Naturally, the cross is solved. I'm referring to F2L as the stage of Fridrich method, not the actual first two layers -- a common use of the terminology.
And naturally I am only concerned with y/y'/y2 rotations... I'm trying to apply this stuff to an actual solve... have you seen someone use x rotations to insert some F2L pairs?
The question where you are constrained to only <R,U> is interesting, but seems much harder to answer. And the answer probably does not yield any interesting insights, because people solve slots one by one, and dont really plan ahead to optimize number of rotations... for good reasons too! so never mind.
Thinking about this (and badmephisto's recent video) has changed the way I look at F2L during actual practice.
I used to spot an edge in the middle layer and not really notice whether or not it was flipped--I'd want to set up an easy case with its corner cubie which often required a cube rotation as I was ejecting it. To my dismay I would immediately need another cube rotation in order to execute the easy case. This was frustrating.

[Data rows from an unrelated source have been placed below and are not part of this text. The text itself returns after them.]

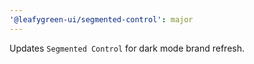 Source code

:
 ```yaml
---
'@leafygreen-ui/segmented-control': major
---
```


Updates `Segmented Control` for dark mode brand refresh.
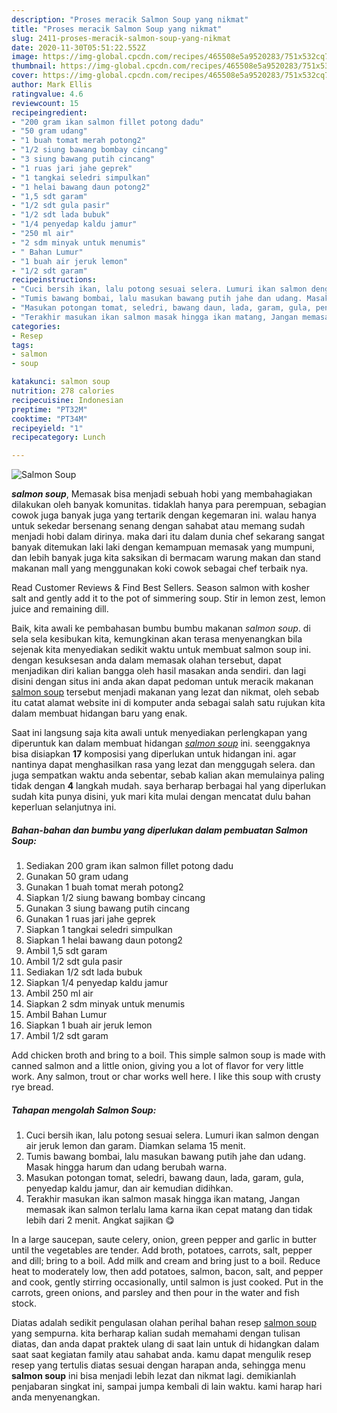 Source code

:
 ```yaml
---
description: "Proses meracik Salmon Soup yang nikmat"
title: "Proses meracik Salmon Soup yang nikmat"
slug: 2411-proses-meracik-salmon-soup-yang-nikmat
date: 2020-11-30T05:51:22.552Z
image: https://img-global.cpcdn.com/recipes/465508e5a9520283/751x532cq70/salmon-soup-foto-resep-utama.jpg
thumbnail: https://img-global.cpcdn.com/recipes/465508e5a9520283/751x532cq70/salmon-soup-foto-resep-utama.jpg
cover: https://img-global.cpcdn.com/recipes/465508e5a9520283/751x532cq70/salmon-soup-foto-resep-utama.jpg
author: Mark Ellis
ratingvalue: 4.6
reviewcount: 15
recipeingredient:
- "200 gram ikan salmon fillet potong dadu"
- "50 gram udang"
- "1 buah tomat merah potong2"
- "1/2 siung bawang bombay cincang"
- "3 siung bawang putih cincang"
- "1 ruas jari jahe geprek"
- "1 tangkai seledri simpulkan"
- "1 helai bawang daun potong2"
- "1,5 sdt garam"
- "1/2 sdt gula pasir"
- "1/2 sdt lada bubuk"
- "1/4 penyedap kaldu jamur"
- "250 ml air"
- "2 sdm minyak untuk menumis"
- " Bahan Lumur"
- "1 buah air jeruk lemon"
- "1/2 sdt garam"
recipeinstructions:
- "Cuci bersih ikan, lalu potong sesuai selera. Lumuri ikan salmon dengan air jeruk lemon dan garam. Diamkan selama 15 menit."
- "Tumis bawang bombai, lalu masukan bawang putih jahe dan udang. Masak hingga harum dan udang berubah warna."
- "Masukan potongan tomat, seledri, bawang daun, lada, garam, gula, penyedap kaldu jamur, dan air kemudian didihkan."
- "Terakhir masukan ikan salmon masak hingga ikan matang, Jangan memasak ikan salmon terlalu lama karna ikan cepat matang dan tidak lebih dari 2 menit. Angkat sajikan 😋"
categories:
- Resep
tags:
- salmon
- soup

katakunci: salmon soup 
nutrition: 278 calories
recipecuisine: Indonesian
preptime: "PT32M"
cooktime: "PT34M"
recipeyield: "1"
recipecategory: Lunch

---
```



![Salmon Soup](https://img-global.cpcdn.com/recipes/465508e5a9520283/751x532cq70/salmon-soup-foto-resep-utama.jpg)

<b><i>salmon soup</i></b>, Memasak bisa menjadi sebuah hobi yang membahagiakan dilakukan oleh banyak komunitas. tidaklah hanya para perempuan, sebagian cowok juga banyak juga yang tertarik dengan kegemaran ini. walau hanya untuk sekedar bersenang senang dengan sahabat atau memang sudah menjadi hobi dalam dirinya. maka dari itu dalam dunia chef sekarang sangat banyak ditemukan laki laki dengan kemampuan memasak yang mumpuni, dan lebih banyak juga kita saksikan di bermacam warung makan dan stand makanan mall yang menggunakan koki cowok sebagai chef terbaik nya.

Read Customer Reviews &amp; Find Best Sellers. Season salmon with kosher salt and gently add it to the pot of simmering soup. Stir in lemon zest, lemon juice and remaining dill.

Baik, kita awali ke pembahasan bumbu bumbu makanan <i>salmon soup</i>. di sela sela kesibukan kita, kemungkinan akan terasa menyenangkan bila sejenak kita menyediakan sedikit waktu untuk membuat salmon soup ini. dengan kesuksesan anda dalam memasak olahan tersebut, dapat menjadikan diri kalian bangga oleh hasil masakan anda sendiri. dan lagi disini dengan situs ini anda akan dapat pedoman untuk meracik makanan <u>salmon soup</u> tersebut menjadi makanan yang lezat dan nikmat, oleh sebab itu catat alamat website ini di komputer anda sebagai salah satu rujukan kita dalam membuat hidangan baru yang enak.


Saat ini langsung saja kita awali untuk menyediakan perlengkapan yang diperuntuk kan dalam membuat hidangan <u><i>salmon soup</i></u> ini. seenggaknya bisa disiapkan <b>17</b> komposisi yang diperlukan untuk hidangan ini. agar nantinya dapat menghasilkan rasa yang lezat dan menggugah selera. dan juga sempatkan waktu anda sebentar, sebab kalian akan memulainya paling tidak dengan <b>4</b> langkah mudah. saya berharap berbagai hal yang diperlukan sudah kita punya disini, yuk mari kita mulai dengan mencatat dulu bahan keperluan selanjutnya ini.

<!--inarticleads1-->

##### Bahan-bahan dan bumbu yang diperlukan dalam pembuatan Salmon Soup:

1. Sediakan 200 gram ikan salmon fillet potong dadu
1. Gunakan 50 gram udang
1. Gunakan 1 buah tomat merah potong2
1. Siapkan 1/2 siung bawang bombay cincang
1. Gunakan 3 siung bawang putih cincang
1. Gunakan 1 ruas jari jahe geprek
1. Siapkan 1 tangkai seledri simpulkan
1. Siapkan 1 helai bawang daun potong2
1. Ambil 1,5 sdt garam
1. Ambil 1/2 sdt gula pasir
1. Sediakan 1/2 sdt lada bubuk
1. Siapkan 1/4 penyedap kaldu jamur
1. Ambil 250 ml air
1. Siapkan 2 sdm minyak untuk menumis
1. Ambil  Bahan Lumur
1. Siapkan 1 buah air jeruk lemon
1. Ambil 1/2 sdt garam


Add chicken broth and bring to a boil. This simple salmon soup is made with canned salmon and a little onion, giving you a lot of flavor for very little work. Any salmon, trout or char works well here. I like this soup with crusty rye bread. 

<!--inarticleads2-->

##### Tahapan mengolah Salmon Soup:

1. Cuci bersih ikan, lalu potong sesuai selera. Lumuri ikan salmon dengan air jeruk lemon dan garam. Diamkan selama 15 menit.
1. Tumis bawang bombai, lalu masukan bawang putih jahe dan udang. Masak hingga harum dan udang berubah warna.
1. Masukan potongan tomat, seledri, bawang daun, lada, garam, gula, penyedap kaldu jamur, dan air kemudian didihkan.
1. Terakhir masukan ikan salmon masak hingga ikan matang, Jangan memasak ikan salmon terlalu lama karna ikan cepat matang dan tidak lebih dari 2 menit. Angkat sajikan 😋


In a large saucepan, saute celery, onion, green pepper and garlic in butter until the vegetables are tender. Add broth, potatoes, carrots, salt, pepper and dill; bring to a boil. Add milk and cream and bring just to a boil. Reduce heat to moderately low, then add potatoes, salmon, bacon, salt, and pepper and cook, gently stirring occasionally, until salmon is just cooked. Put in the carrots, green onions, and parsley and then pour in the water and fish stock. 

Diatas adalah sedikit pengulasan olahan perihal bahan resep <u>salmon soup</u> yang sempurna. kita berharap kalian sudah memahami dengan tulisan diatas, dan anda dapat praktek ulang di saat lain untuk di hidangkan dalam saat saat kegiatan family atau sahabat anda. kamu dapat mengulik resep resep yang tertulis diatas sesuai dengan harapan anda, sehingga menu <b>salmon soup</b> ini bisa menjadi lebih lezat dan nikmat lagi. demikianlah penjabaran singkat ini, sampai jumpa kembali di lain waktu. kami harap hari anda menyenangkan.
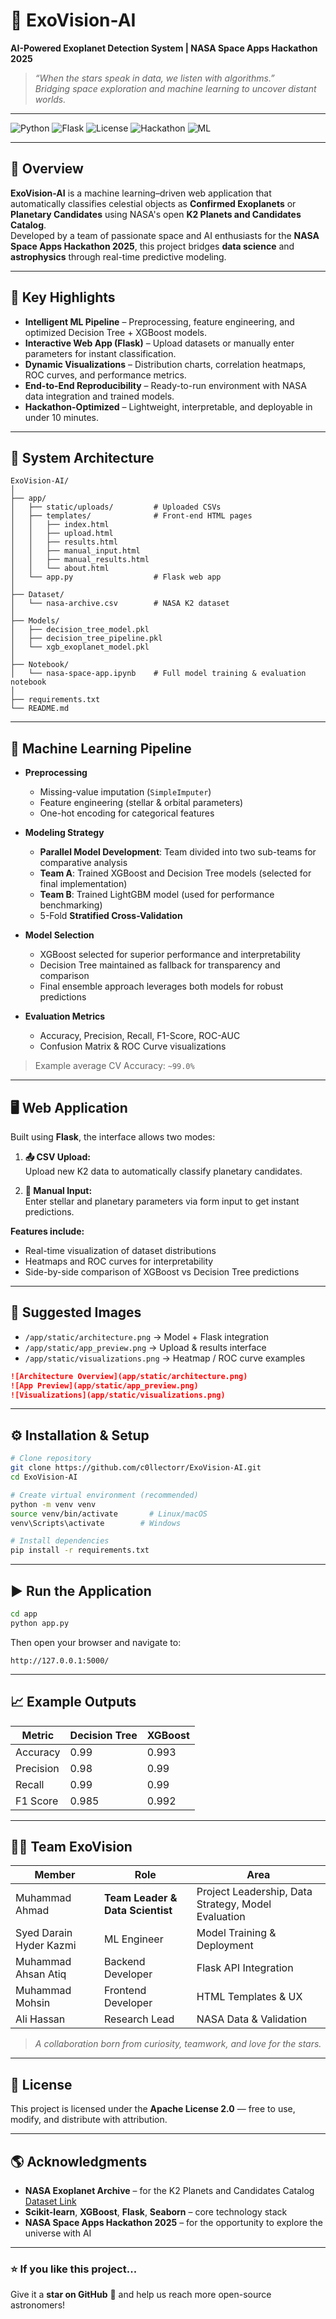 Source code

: # 🌌 ExoVision-AI  
**AI-Powered Exoplanet Detection System | NASA Space Apps Hackathon 2025**

> *“When the stars speak in data, we listen with algorithms.”*  
> _Bridging space exploration and machine learning to uncover distant worlds._

---

![Python](https://img.shields.io/badge/Python-3.9+-blue?logo=python)
![Flask](https://img.shields.io/badge/Flask-Framework-black?logo=flask)
![License](https://img.shields.io/badge/License-Apache_2.0-green?logo=open-source-initiative)
![Hackathon](https://img.shields.io/badge/NASA_Space_Apps-2025-orange?logo=nasa)
![ML](https://img.shields.io/badge/Machine_Learning-XGBoost%20%7C%20DecisionTree-red?logo=scikitlearn)

---

## 🚀 Overview

**ExoVision-AI** is a machine learning–driven web application that automatically classifies celestial objects as **Confirmed Exoplanets** or **Planetary Candidates** using NASA's open **K2 Planets and Candidates Catalog**.  
Developed by a team of passionate space and AI enthusiasts for the **NASA Space Apps Hackathon 2025**, this project bridges **data science** and **astrophysics** through real-time predictive modeling.

---

## 🌠 Key Highlights

-  **Intelligent ML Pipeline** – Preprocessing, feature engineering, and optimized Decision Tree + XGBoost models.  
-  **Interactive Web App (Flask)** – Upload datasets or manually enter parameters for instant classification.  
-  **Dynamic Visualizations** – Distribution charts, correlation heatmaps, ROC curves, and performance metrics.  
-  **End-to-End Reproducibility** – Ready-to-run environment with NASA data integration and trained models.  
-  **Hackathon-Optimized** – Lightweight, interpretable, and deployable in under 10 minutes.

---

## 🧬 System Architecture

```text
ExoVision-AI/
│
├── app/
│   ├── static/uploads/         # Uploaded CSVs
│   ├── templates/              # Front-end HTML pages
│   │   ├── index.html
│   │   ├── upload.html
│   │   ├── results.html
│   │   ├── manual_input.html
│   │   ├── manual_results.html
│   │   └── about.html
│   └── app.py                  # Flask web app
│
├── Dataset/
│   └── nasa-archive.csv        # NASA K2 dataset
│
├── Models/
│   ├── decision_tree_model.pkl
│   ├── decision_tree_pipeline.pkl
│   └── xgb_exoplanet_model.pkl
│
├── Notebook/
│   └── nasa-space-app.ipynb    # Full model training & evaluation notebook
│
├── requirements.txt
└── README.md
```

---

## 🧩 Machine Learning Pipeline

- **Preprocessing**
  - Missing-value imputation (`SimpleImputer`)
  - Feature engineering (stellar & orbital parameters)
  - One-hot encoding for categorical features

- **Modeling Strategy**
  - **Parallel Model Development**: Team divided into two sub-teams for comparative analysis
  - **Team A**: Trained XGBoost and Decision Tree models (selected for final implementation)
  - **Team B**: Trained LightGBM model (used for performance benchmarking)
  - 5-Fold **Stratified Cross-Validation**

- **Model Selection**
  - XGBoost selected for superior performance and interpretability
  - Decision Tree maintained as fallback for transparency and comparison
  - Final ensemble approach leverages both models for robust predictions

- **Evaluation Metrics**
  - Accuracy, Precision, Recall, F1-Score, ROC-AUC
  - Confusion Matrix & ROC Curve visualizations

> Example average CV Accuracy: `~99.0%`

---

## 🖥️ Web Application

Built using **Flask**, the interface allows two modes:

1. **📤 CSV Upload:**  
   Upload new K2 data to automatically classify planetary candidates.

2. **🧮 Manual Input:**  
   Enter stellar and planetary parameters via form input to get instant predictions.

**Features include:**
- Real-time visualization of dataset distributions  
- Heatmaps and ROC curves for interpretability  
- Side-by-side comparison of XGBoost vs Decision Tree predictions  

---

## 📸 Suggested Images

- `/app/static/architecture.png` → Model + Flask integration  
- `/app/static/app_preview.png` → Upload & results interface  
- `/app/static/visualizations.png` → Heatmap / ROC curve examples  

```markdown
![Architecture Overview](app/static/architecture.png)
![App Preview](app/static/app_preview.png)
![Visualizations](app/static/visualizations.png)
```

---

## ⚙️ Installation & Setup

```bash
# Clone repository
git clone https://github.com/c0llectorr/ExoVision-AI.git
cd ExoVision-AI

# Create virtual environment (recommended)
python -m venv venv
source venv/bin/activate       # Linux/macOS
venv\Scripts\activate        # Windows

# Install dependencies
pip install -r requirements.txt
```

---

## ▶️ Run the Application

```bash
cd app
python app.py
```

Then open your browser and navigate to:
```
http://127.0.0.1:5000/
```

---

## 📈 Example Outputs

| Metric | Decision Tree | XGBoost |
|--------|----------------|----------|
| Accuracy | 0.99 | 0.993 |
| Precision | 0.98 | 0.99 |
| Recall | 0.99 | 0.99 |
| F1 Score | 0.985 | 0.992 |

---

## 🧑‍🚀 Team ExoVision

| Member | Role | Area |
|---------|------|------|
| Muhammad Ahmad | **Team Leader & Data Scientist** | Project Leadership, Data Strategy, Model Evaluation |
| Syed Darain Hyder Kazmi | ML Engineer | Model Training & Deployment | Analytics
| Muhammad Ahsan Atiq | Backend Developer | Flask API Integration |
| Muhammad Mohsin | Frontend Developer | HTML Templates & UX |
| Ali Hassan | Research Lead | NASA Data & Validation |

> *A collaboration born from curiosity, teamwork, and love for the stars.*

---

## 📜 License

This project is licensed under the **Apache License 2.0** — free to use, modify, and distribute with attribution.

---

## 🌎 Acknowledgments

- **NASA Exoplanet Archive** – for the K2 Planets and Candidates Catalog  
  [Dataset Link](https://exoplanetarchive.ipac.caltech.edu/cgi-bin/TblView/nph-tblView?app=ExoTbls&config=k2pandc)
- **Scikit-learn**, **XGBoost**, **Flask**, **Seaborn** – core technology stack  
- **NASA Space Apps Hackathon 2025** – for the opportunity to explore the universe with AI  

---

### ⭐ If you like this project...
Give it a **star on GitHub** 🌟 and help us reach more open-source astronomers!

Now, if I see that it's flipped, I look for a way to pop it out without the rotation, even if its not my "preferred" setup with its corner, and voila! No more double-rotation!
For recognition, I've determined that if the edge's "outer" (not on the U face) stickers cannot match the L or R center pieces it means a cube rotation is required. This isn't too hard to recognize as an edge is either aligned with the red-orange axis or blue-green (for my color scheme).